ニューサイラン

 ニューサイランは,ニュージーランド原産のリュウゼツラン科の常緑多年草.ヨーロッパ風の庭園によく使われる植物なので,近年のガーデニングブームでは人気の植物だ.とくに斑入りや紫葉,銅葉などのカラーリーフのものが人気だそうだ.
 ニューサイランは別名をマオランまたはニュージーランドアサという.マオランのマオは真苧のことだろうか.名前から察せられる通り,かつては繊維をとるための植物として利用されていた.今年,学生の卒業演習の聞き取り調査で,つぎのことがわかった.淡路島では昭和30年頃まで,漁師が農家に頼んで,里のあちこちにマオラン(地域の人はニューサイランではなくマオランと呼んでいる)を植えてもらっていた.マオランでつくったロープは,綿や麻で作ったロープよりも丈夫でなめらかで腐りにくかったそうで,漁具として重宝されていた.
 この話を聞いた日に,某小学校のすぐそばでマオランの大株をみつけた.その後も気をつけてみていると,島内のあちこちで,大きく育ったマオランをみかける.かなり山の上の方でもみつかる.かつては,浜の漁師は漁具の材料のために山里の農家と交流していたことがうかがえる.
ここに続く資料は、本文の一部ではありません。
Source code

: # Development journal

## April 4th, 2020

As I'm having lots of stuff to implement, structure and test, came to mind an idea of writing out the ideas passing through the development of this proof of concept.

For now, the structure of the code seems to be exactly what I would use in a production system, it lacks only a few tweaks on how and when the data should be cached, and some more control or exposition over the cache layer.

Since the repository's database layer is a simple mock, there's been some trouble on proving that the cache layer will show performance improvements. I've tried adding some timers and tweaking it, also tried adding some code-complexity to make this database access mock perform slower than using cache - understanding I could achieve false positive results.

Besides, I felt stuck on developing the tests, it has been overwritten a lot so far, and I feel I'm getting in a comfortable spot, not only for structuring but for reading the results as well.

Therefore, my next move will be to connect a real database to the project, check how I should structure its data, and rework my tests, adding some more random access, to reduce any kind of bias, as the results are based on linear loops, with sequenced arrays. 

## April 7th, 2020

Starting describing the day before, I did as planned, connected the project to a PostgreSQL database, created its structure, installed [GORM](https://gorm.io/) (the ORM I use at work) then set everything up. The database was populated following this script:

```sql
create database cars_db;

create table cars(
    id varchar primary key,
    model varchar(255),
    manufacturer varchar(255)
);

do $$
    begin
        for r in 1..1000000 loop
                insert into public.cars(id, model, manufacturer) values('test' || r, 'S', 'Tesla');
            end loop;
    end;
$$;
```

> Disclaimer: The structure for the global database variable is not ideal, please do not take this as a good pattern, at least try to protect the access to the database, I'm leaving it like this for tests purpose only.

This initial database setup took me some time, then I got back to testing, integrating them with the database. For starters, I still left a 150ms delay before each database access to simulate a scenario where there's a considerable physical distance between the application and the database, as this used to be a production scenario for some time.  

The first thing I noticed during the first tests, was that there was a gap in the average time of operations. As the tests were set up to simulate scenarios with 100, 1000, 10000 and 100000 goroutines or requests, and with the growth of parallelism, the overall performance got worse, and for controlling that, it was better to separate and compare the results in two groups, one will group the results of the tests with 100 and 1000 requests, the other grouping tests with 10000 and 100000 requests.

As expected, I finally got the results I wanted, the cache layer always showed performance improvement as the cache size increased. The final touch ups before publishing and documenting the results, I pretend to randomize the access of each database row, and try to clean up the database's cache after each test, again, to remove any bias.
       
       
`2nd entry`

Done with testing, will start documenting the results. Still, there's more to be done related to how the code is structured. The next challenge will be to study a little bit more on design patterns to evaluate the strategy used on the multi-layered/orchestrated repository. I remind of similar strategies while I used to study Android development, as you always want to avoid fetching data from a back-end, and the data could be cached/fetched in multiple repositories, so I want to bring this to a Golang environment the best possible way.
 この話を学生にしたところ,五島列島出身の学生が,「そういえば五島にもマオランがあちこちにあった」と言った.いま,マオランで検索してみると,マオランをロープに加工していたという会社がいくつかヒットして,それらは渥美半島にあったようだ.国内の暖地のあちこちに,マオランを植える地域があったのかもしれない.また,それらの場所は,漁業とのつながりがあるのかもしれない.